== WORK TO BE COMPLETED ==
What is needed is every line of the material that contains "seed".
+ + + + + + +
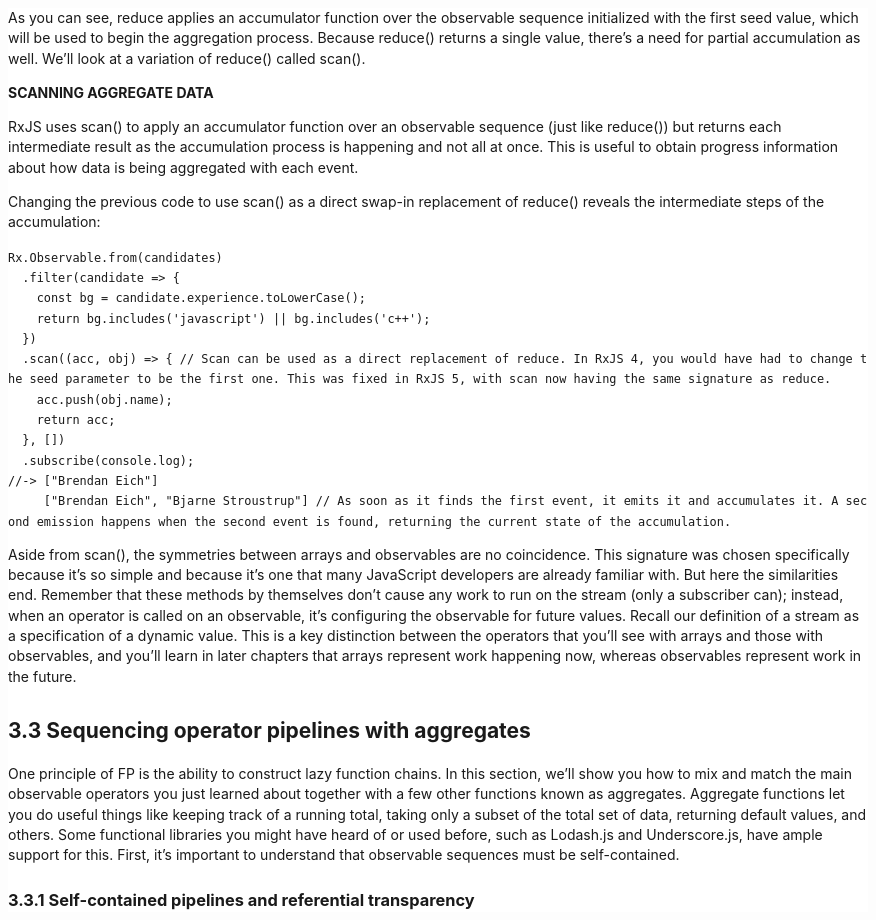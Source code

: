 As you can see, reduce applies an accumulator function over the observable sequence initialized with the first seed value, which will be used to begin the aggregation process. Because reduce() returns a single value, there’s a need for partial accumulation as well. We’ll look at a variation of reduce() called scan().

__SCANNING AGGREGATE DATA__

RxJS uses scan() to apply an accumulator function over an observable sequence (just like reduce()) but returns each intermediate result as the accumulation process is happening and not all at once. This is useful to obtain progress information about how data is being aggregated with each event.

Changing the previous code to use scan() as a direct swap-in replacement of reduce() reveals the intermediate steps of the accumulation:

```
Rx.Observable.from(candidates)
  .filter(candidate => {
    const bg = candidate.experience.toLowerCase();
    return bg.includes('javascript') || bg.includes('c++');
  })
  .scan((acc, obj) => { // Scan can be used as a direct replacement of reduce. In RxJS 4, you would have had to change the seed parameter to be the first one. This was fixed in RxJS 5, with scan now having the same signature as reduce.
    acc.push(obj.name);
    return acc;
  }, [])
  .subscribe(console.log);
//-> ["Brendan Eich"]
     ["Brendan Eich", "Bjarne Stroustrup"] // As soon as it finds the first event, it emits it and accumulates it. A second emission happens when the second event is found, returning the current state of the accumulation.
```

Aside from scan(), the symmetries between arrays and observables are no coincidence. This signature was chosen specifically because it’s so simple and because it’s one that many JavaScript developers are already familiar with. But here the similarities end. Remember that these methods by themselves don’t cause any work to run on the stream (only a subscriber can); instead, when an operator is called on an observable, it’s configuring the observable for future values. Recall our definition of a stream as a specification of a dynamic value. This is a key distinction between the operators that you’ll see with arrays and those with observables, and you’ll learn in later chapters that arrays represent work happening now, whereas observables represent work in the future.

## 3.3 Sequencing operator pipelines with aggregates

One principle of FP is the ability to construct lazy function chains. In this section, we’ll show you how to mix and match the main observable operators you just learned about together with a few other functions known as aggregates. Aggregate functions let you do useful things like keeping track of a running total, taking only a subset of the total set of data, returning default values, and others. Some functional libraries you might have heard of or used before, such as Lodash.js and Underscore.js, have ample support for this. First, it’s important to understand that observable sequences must be self-contained.

### 3.3.1 Self-contained pipelines and referential transparency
+ + + + + + +
== WRITTEN SOLUTION ==
: As you can see, reduce applies an accumulator function over the observable sequence initialized with the first seed value, which will be used to begin the aggregation process. Because reduce() returns a single value, there’s a need for partial accumulation as well. We’ll look at a variation of reduce() called scan().
  .scan((acc, obj) => { // Scan can be used as a direct replacement of reduce. In RxJS 4, you would have had to change the seed parameter to be the first one. This was fixed in RxJS 5, with scan now having the same signature as reduce.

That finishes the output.